## YOUR TASK:
Scan the data below for the string "Python". Show every line where it turns up.

## SOURCE DATA:
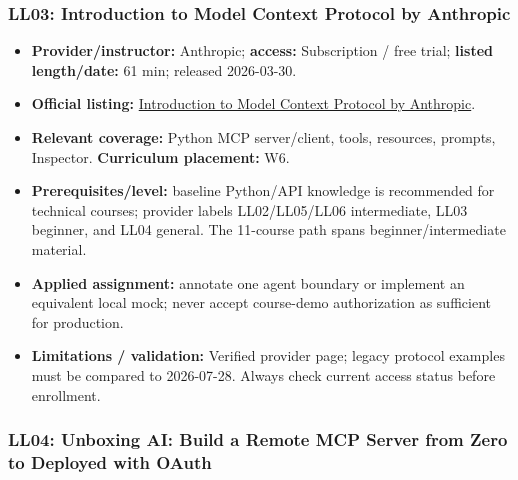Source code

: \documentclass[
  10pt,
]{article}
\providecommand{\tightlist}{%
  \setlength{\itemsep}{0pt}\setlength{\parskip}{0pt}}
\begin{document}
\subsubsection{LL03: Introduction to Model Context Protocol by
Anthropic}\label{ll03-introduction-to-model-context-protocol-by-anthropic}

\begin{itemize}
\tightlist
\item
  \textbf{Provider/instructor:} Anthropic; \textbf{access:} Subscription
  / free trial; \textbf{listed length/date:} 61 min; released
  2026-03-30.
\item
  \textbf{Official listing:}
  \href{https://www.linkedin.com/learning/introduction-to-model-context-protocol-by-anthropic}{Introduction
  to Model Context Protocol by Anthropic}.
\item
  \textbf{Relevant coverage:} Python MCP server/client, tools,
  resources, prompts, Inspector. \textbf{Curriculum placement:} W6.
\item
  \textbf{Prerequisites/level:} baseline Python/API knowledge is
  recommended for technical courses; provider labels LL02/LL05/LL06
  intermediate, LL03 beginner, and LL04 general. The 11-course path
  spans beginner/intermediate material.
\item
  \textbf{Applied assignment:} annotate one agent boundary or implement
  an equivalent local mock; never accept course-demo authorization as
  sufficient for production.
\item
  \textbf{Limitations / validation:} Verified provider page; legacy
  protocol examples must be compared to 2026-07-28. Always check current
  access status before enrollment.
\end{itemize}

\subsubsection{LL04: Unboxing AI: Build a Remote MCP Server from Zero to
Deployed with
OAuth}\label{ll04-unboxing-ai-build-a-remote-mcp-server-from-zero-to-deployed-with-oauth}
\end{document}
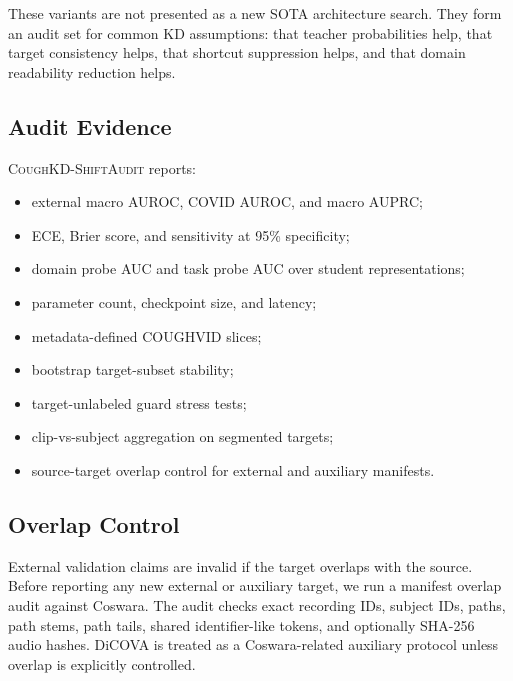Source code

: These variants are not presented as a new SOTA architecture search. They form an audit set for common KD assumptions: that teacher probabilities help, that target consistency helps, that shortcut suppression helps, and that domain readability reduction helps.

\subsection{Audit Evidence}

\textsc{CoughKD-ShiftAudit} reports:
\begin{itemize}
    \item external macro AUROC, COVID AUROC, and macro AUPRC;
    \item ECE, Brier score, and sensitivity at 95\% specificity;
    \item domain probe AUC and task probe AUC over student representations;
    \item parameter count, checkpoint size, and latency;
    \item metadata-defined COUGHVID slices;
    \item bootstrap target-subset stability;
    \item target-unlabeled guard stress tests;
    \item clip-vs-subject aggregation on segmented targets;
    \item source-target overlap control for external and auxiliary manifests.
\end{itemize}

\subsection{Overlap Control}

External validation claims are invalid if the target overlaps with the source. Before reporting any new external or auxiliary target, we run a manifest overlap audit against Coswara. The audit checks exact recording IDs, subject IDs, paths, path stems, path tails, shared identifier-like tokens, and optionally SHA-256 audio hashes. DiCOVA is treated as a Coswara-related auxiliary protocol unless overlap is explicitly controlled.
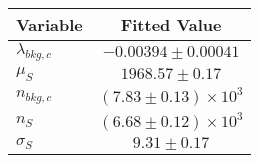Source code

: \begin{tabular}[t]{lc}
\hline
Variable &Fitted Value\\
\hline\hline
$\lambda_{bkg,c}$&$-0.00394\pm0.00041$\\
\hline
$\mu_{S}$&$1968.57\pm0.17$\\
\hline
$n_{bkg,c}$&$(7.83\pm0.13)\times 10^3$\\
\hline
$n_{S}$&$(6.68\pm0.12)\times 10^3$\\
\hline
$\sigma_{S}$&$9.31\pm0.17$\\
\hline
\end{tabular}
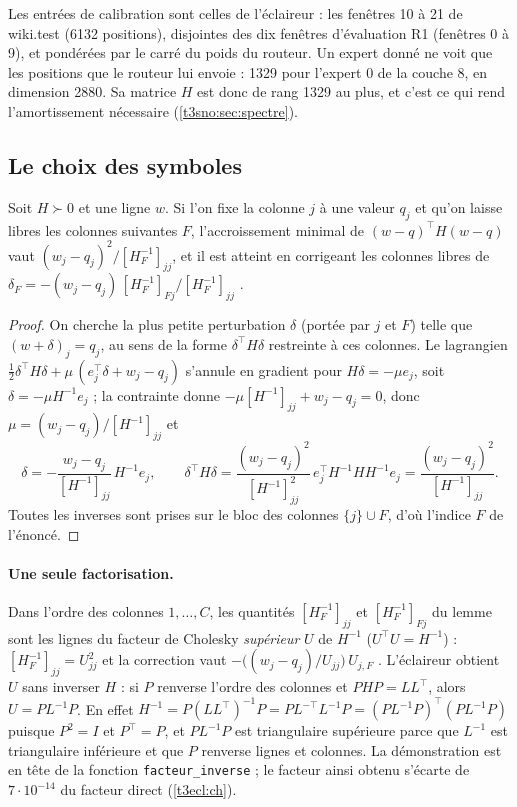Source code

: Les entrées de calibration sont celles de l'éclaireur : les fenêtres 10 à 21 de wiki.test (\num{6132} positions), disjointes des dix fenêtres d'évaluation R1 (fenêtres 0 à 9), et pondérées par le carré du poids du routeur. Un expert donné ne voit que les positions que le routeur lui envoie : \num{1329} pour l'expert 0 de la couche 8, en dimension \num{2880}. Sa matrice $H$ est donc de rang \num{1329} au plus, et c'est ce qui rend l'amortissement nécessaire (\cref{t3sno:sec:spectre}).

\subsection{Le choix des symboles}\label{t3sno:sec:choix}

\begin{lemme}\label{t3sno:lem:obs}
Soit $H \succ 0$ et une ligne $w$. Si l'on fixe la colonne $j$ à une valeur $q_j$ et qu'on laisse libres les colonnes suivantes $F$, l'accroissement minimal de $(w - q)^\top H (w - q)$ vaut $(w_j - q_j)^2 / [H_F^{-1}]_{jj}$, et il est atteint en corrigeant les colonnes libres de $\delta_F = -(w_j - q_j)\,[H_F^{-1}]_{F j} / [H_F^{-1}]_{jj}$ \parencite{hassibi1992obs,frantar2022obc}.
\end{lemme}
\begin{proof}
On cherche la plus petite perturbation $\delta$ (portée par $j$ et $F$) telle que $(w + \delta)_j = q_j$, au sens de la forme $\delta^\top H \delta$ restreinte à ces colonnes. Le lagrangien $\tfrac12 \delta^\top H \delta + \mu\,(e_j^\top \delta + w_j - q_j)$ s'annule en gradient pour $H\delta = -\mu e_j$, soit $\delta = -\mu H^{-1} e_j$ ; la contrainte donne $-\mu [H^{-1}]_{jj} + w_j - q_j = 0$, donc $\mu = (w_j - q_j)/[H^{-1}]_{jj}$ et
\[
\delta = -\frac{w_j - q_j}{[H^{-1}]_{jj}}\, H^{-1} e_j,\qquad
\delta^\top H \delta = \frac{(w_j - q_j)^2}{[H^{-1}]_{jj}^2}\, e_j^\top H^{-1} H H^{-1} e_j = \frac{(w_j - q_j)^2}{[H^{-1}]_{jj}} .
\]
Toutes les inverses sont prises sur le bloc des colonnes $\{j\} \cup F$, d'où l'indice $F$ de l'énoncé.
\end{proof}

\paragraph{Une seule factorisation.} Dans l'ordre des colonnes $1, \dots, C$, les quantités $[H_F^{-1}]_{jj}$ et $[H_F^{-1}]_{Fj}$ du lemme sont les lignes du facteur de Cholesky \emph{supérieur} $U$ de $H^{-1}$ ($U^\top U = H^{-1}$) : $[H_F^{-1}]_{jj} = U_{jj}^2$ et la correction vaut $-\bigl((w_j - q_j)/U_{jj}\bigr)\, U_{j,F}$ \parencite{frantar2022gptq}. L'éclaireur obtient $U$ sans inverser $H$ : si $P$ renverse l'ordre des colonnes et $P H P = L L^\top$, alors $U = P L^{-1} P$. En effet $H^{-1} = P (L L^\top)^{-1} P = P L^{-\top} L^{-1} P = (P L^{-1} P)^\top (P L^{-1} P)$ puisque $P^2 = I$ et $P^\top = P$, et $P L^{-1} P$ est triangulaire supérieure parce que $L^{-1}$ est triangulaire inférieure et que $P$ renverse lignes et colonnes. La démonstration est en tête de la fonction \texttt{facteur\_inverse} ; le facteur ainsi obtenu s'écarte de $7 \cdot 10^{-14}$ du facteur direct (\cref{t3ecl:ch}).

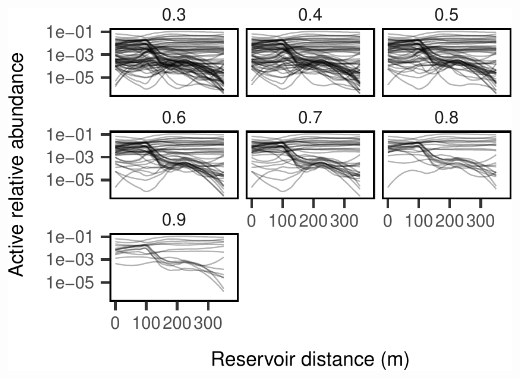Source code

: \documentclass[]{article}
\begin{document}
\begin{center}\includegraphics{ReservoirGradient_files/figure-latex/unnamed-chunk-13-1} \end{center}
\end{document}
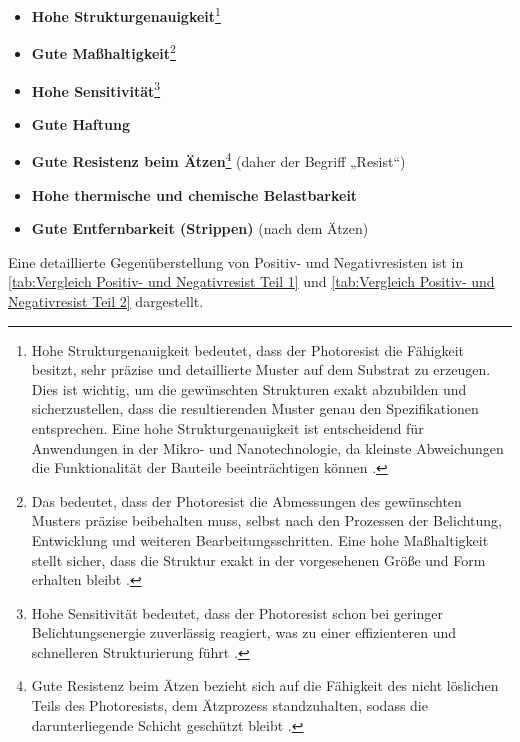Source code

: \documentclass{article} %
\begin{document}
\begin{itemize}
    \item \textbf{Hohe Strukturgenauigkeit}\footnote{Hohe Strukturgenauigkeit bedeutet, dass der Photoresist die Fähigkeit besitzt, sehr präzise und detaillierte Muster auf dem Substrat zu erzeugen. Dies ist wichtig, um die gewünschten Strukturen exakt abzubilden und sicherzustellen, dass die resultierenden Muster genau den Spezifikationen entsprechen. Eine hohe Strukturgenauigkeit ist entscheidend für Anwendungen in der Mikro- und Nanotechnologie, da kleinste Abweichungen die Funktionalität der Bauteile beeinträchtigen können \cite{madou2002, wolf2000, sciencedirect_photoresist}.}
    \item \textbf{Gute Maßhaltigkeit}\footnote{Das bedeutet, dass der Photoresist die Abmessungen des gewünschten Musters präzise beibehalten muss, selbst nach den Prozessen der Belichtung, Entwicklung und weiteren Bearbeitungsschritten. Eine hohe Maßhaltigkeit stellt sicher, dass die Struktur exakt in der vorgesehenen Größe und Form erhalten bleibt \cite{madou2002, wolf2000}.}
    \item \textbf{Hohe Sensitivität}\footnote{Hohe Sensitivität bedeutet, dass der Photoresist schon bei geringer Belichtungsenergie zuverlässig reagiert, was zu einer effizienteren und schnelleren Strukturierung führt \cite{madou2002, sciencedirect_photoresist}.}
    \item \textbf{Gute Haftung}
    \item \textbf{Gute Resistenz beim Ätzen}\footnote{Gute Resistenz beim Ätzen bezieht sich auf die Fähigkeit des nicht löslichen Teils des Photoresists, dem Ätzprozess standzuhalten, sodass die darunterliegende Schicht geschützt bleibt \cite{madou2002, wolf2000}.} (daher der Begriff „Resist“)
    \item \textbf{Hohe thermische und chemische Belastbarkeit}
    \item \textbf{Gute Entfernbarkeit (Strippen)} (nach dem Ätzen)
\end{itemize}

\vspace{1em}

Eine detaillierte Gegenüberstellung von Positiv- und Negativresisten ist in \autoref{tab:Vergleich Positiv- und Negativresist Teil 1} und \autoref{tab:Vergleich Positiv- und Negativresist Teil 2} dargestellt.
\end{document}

## SOLVED EXERCISE:
  \textbf{Relevant coverage:} Python MCP server/client, tools,
  \textbf{Prerequisites/level:} baseline Python/API knowledge is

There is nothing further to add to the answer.